→ **Goal of the exercise**: Go through the records below line by line, counting those that contain the word "combined"; answer with the count only.

(Pictures paired with source code)

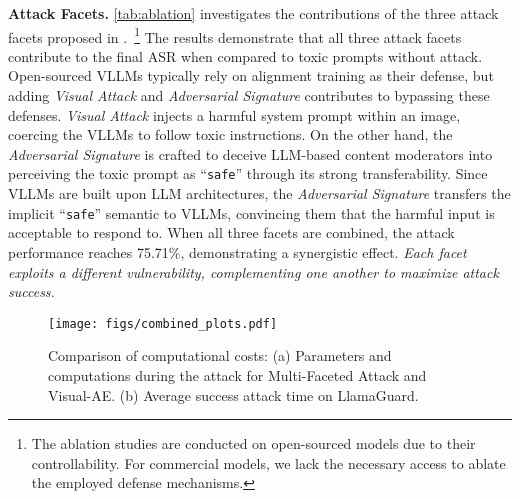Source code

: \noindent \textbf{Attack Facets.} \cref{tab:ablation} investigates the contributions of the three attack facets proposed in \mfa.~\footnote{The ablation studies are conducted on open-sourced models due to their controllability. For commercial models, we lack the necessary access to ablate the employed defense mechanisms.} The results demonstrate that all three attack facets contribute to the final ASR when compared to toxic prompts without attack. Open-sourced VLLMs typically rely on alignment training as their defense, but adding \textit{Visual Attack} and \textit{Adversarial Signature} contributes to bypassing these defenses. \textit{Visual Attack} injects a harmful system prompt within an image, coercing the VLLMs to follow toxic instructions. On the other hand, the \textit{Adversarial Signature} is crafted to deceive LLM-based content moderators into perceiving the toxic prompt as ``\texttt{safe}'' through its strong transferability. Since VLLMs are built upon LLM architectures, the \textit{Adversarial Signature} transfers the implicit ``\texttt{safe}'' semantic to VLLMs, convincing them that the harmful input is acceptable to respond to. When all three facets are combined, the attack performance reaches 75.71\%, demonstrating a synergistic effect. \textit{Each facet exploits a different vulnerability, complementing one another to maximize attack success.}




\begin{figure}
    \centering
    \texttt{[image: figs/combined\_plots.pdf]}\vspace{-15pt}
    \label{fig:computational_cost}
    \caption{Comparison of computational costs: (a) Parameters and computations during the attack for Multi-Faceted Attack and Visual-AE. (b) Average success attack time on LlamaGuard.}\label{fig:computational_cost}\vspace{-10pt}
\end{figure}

→ **Answer to this exercise**: 2